(Plain-text document sources)
####################

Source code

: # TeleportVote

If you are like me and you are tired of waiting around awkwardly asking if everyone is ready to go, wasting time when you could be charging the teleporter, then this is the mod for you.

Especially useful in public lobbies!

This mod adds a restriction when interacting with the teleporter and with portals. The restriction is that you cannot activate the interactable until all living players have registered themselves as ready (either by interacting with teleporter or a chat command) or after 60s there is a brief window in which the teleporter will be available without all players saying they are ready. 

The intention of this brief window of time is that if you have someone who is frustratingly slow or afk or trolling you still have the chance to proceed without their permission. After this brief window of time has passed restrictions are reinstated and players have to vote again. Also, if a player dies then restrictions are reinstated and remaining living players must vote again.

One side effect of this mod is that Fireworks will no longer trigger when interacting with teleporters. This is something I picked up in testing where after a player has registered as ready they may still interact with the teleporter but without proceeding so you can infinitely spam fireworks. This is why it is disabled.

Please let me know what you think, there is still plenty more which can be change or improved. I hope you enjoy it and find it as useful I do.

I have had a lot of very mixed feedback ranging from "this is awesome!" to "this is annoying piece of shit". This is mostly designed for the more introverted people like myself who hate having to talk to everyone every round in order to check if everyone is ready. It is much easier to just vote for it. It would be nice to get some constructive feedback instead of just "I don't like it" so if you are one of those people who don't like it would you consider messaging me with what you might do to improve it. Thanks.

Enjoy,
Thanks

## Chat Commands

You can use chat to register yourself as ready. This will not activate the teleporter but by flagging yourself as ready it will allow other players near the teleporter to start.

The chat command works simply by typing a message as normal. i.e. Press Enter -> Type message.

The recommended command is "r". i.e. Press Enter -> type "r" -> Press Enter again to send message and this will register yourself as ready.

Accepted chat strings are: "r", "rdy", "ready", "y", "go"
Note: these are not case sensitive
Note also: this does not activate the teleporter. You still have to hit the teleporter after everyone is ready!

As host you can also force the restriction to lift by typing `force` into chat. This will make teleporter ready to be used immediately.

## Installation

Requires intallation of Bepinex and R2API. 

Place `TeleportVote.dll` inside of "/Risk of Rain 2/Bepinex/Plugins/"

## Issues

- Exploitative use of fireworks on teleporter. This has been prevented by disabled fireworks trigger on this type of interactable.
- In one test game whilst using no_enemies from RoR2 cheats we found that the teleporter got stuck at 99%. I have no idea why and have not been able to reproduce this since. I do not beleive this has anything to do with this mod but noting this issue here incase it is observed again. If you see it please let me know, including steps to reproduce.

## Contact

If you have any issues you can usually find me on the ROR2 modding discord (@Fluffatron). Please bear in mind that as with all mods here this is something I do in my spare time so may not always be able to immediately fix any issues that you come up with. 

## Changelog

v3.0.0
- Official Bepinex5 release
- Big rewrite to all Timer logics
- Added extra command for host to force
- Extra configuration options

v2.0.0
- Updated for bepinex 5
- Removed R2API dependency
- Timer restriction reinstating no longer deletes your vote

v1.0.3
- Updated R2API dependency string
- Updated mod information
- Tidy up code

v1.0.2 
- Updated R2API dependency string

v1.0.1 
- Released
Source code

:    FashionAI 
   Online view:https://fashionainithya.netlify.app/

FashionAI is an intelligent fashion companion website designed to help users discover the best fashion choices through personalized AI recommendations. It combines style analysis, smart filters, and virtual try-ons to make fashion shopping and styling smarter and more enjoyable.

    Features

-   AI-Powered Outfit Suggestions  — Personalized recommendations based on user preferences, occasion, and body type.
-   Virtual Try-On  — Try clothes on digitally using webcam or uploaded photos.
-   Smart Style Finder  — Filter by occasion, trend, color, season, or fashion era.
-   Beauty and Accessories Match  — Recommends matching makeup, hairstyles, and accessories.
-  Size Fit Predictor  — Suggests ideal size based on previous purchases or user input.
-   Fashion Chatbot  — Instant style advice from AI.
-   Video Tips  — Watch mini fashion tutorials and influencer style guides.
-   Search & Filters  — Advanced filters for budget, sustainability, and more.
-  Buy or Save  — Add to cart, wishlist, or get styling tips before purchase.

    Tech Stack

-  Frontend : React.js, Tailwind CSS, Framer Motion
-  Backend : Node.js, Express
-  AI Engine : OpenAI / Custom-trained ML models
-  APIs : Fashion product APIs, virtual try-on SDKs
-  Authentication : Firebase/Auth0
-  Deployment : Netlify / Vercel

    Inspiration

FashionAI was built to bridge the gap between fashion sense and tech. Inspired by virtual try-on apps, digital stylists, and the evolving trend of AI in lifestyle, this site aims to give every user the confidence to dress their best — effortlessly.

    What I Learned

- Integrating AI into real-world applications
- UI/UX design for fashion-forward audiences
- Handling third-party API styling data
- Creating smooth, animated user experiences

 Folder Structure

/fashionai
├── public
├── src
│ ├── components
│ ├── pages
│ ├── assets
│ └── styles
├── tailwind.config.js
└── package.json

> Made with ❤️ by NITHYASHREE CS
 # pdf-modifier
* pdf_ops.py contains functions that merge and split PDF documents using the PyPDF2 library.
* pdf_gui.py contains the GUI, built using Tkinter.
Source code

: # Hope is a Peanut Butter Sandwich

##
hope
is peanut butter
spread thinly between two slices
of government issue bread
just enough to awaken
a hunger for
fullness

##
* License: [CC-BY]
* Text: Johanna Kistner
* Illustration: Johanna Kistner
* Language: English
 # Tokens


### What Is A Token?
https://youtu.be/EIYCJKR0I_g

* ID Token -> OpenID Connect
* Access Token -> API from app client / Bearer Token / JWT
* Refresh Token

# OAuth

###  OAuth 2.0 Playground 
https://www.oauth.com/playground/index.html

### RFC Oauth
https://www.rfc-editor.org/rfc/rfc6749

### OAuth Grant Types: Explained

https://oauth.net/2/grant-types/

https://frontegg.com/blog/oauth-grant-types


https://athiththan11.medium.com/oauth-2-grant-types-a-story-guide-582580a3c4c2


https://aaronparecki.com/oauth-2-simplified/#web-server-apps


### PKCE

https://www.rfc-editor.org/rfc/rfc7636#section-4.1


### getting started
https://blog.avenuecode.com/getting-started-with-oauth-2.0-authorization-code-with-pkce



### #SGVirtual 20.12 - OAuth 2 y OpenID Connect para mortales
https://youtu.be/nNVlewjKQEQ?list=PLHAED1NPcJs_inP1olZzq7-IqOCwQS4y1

####################

All of the data above must be set down again exactly.

### Response box:
Source code

: # TeleportVote

If you are like me and you are tired of waiting around awkwardly asking if everyone is ready to go, wasting time when you could be charging the teleporter, then this is the mod for you.

Especially useful in public lobbies!

This mod adds a restriction when interacting with the teleporter and with portals. The restriction is that you cannot activate the interactable until all living players have registered themselves as ready (either by interacting with teleporter or a chat command) or after 60s there is a brief window in which the teleporter will be available without all players saying they are ready. 

The intention of this brief window of time is that if you have someone who is frustratingly slow or afk or trolling you still have the chance to proceed without their permission. After this brief window of time has passed restrictions are reinstated and players have to vote again. Also, if a player dies then restrictions are reinstated and remaining living players must vote again.

One side effect of this mod is that Fireworks will no longer trigger when interacting with teleporters. This is something I picked up in testing where after a player has registered as ready they may still interact with the teleporter but without proceeding so you can infinitely spam fireworks. This is why it is disabled.

Please let me know what you think, there is still plenty more which can be change or improved. I hope you enjoy it and find it as useful I do.

I have had a lot of very mixed feedback ranging from "this is awesome!" to "this is annoying piece of shit". This is mostly designed for the more introverted people like myself who hate having to talk to everyone every round in order to check if everyone is ready. It is much easier to just vote for it. It would be nice to get some constructive feedback instead of just "I don't like it" so if you are one of those people who don't like it would you consider messaging me with what you might do to improve it. Thanks.

Enjoy,
Thanks

## Chat Commands

You can use chat to register yourself as ready. This will not activate the teleporter but by flagging yourself as ready it will allow other players near the teleporter to start.

The chat command works simply by typing a message as normal. i.e. Press Enter -> Type message.

The recommended command is "r". i.e. Press Enter -> type "r" -> Press Enter again to send message and this will register yourself as ready.

Accepted chat strings are: "r", "rdy", "ready", "y", "go"
Note: these are not case sensitive
Note also: this does not activate the teleporter. You still have to hit the teleporter after everyone is ready!

As host you can also force the restriction to lift by typing `force` into chat. This will make teleporter ready to be used immediately.

## Installation

Requires intallation of Bepinex and R2API. 

Place `TeleportVote.dll` inside of "/Risk of Rain 2/Bepinex/Plugins/"

## Issues

- Exploitative use of fireworks on teleporter. This has been prevented by disabled fireworks trigger on this type of interactable.
- In one test game whilst using no_enemies from RoR2 cheats we found that the teleporter got stuck at 99%. I have no idea why and have not been able to reproduce this since. I do not beleive this has anything to do with this mod but noting this issue here incase it is observed again. If you see it please let me know, including steps to reproduce.

## Contact

If you have any issues you can usually find me on the ROR2 modding discord (@Fluffatron). Please bear in mind that as with all mods here this is something I do in my spare time so may not always be able to immediately fix any issues that you come up with. 

## Changelog

v3.0.0
- Official Bepinex5 release
- Big rewrite to all Timer logics
- Added extra command for host to force
- Extra configuration options

v2.0.0
- Updated for bepinex 5
- Removed R2API dependency
- Timer restriction reinstating no longer deletes your vote

v1.0.3
- Updated R2API dependency string
- Updated mod information
- Tidy up code

v1.0.2 
- Updated R2API dependency string

v1.0.1 
- Released
Source code

:    FashionAI 
   Online view:https://fashionainithya.netlify.app/

FashionAI is an intelligent fashion companion website designed to help users discover the best fashion choices through personalized AI recommendations. It combines style analysis, smart filters, and virtual try-ons to make fashion shopping and styling smarter and more enjoyable.

    Features

-   AI-Powered Outfit Suggestions  — Personalized recommendations based on user preferences, occasion, and body type.
-   Virtual Try-On  — Try clothes on digitally using webcam or uploaded photos.
-   Smart Style Finder  — Filter by occasion, trend, color, season, or fashion era.
-   Beauty and Accessories Match  — Recommends matching makeup, hairstyles, and accessories.
-  Size Fit Predictor  — Suggests ideal size based on previous purchases or user input.
-   Fashion Chatbot  — Instant style advice from AI.
-   Video Tips  — Watch mini fashion tutorials and influencer style guides.
-   Search & Filters  — Advanced filters for budget, sustainability, and more.
-  Buy or Save  — Add to cart, wishlist, or get styling tips before purchase.

    Tech Stack

-  Frontend : React.js, Tailwind CSS, Framer Motion
-  Backend : Node.js, Express
-  AI Engine : OpenAI / Custom-trained ML models
-  APIs : Fashion product APIs, virtual try-on SDKs
-  Authentication : Firebase/Auth0
-  Deployment : Netlify / Vercel

    Inspiration

FashionAI was built to bridge the gap between fashion sense and tech. Inspired by virtual try-on apps, digital stylists, and the evolving trend of AI in lifestyle, this site aims to give every user the confidence to dress their best — effortlessly.

    What I Learned

- Integrating AI into real-world applications
- UI/UX design for fashion-forward audiences
- Handling third-party API styling data
- Creating smooth, animated user experiences

 Folder Structure

/fashionai
├── public
├── src
│ ├── components
│ ├── pages
│ ├── assets
│ └── styles
├── tailwind.config.js
└── package.json

> Made with ❤️ by NITHYASHREE CS
 # pdf-modifier
* pdf_ops.py contains functions that merge and split PDF documents using the PyPDF2 library.
* pdf_gui.py contains the GUI, built using Tkinter.
Source code

: # Hope is a Peanut Butter Sandwich

##
hope
is peanut butter
spread thinly between two slices
of government issue bread
just enough to awaken
a hunger for
fullness

##
* License: [CC-BY]
* Text: Johanna Kistner
* Illustration: Johanna Kistner
* Language: English
 # Tokens


### What Is A Token?
https://youtu.be/EIYCJKR0I_g

* ID Token -> OpenID Connect
* Access Token -> API from app client / Bearer Token / JWT
* Refresh Token

# OAuth

###  OAuth 2.0 Playground 
https://www.oauth.com/playground/index.html

### RFC Oauth
https://www.rfc-editor.org/rfc/rfc6749

### OAuth Grant Types: Explained

https://oauth.net/2/grant-types/

https://frontegg.com/blog/oauth-grant-types


https://athiththan11.medium.com/oauth-2-grant-types-a-story-guide-582580a3c4c2


https://aaronparecki.com/oauth-2-simplified/#web-server-apps


### PKCE

https://www.rfc-editor.org/rfc/rfc7636#section-4.1


### getting started
https://blog.avenuecode.com/getting-started-with-oauth-2.0-authorization-code-with-pkce



### #SGVirtual 20.12 - OAuth 2 y OpenID Connect para mortales
https://youtu.be/nNVlewjKQEQ?list=PLHAED1NPcJs_inP1olZzq7-IqOCwQS4y1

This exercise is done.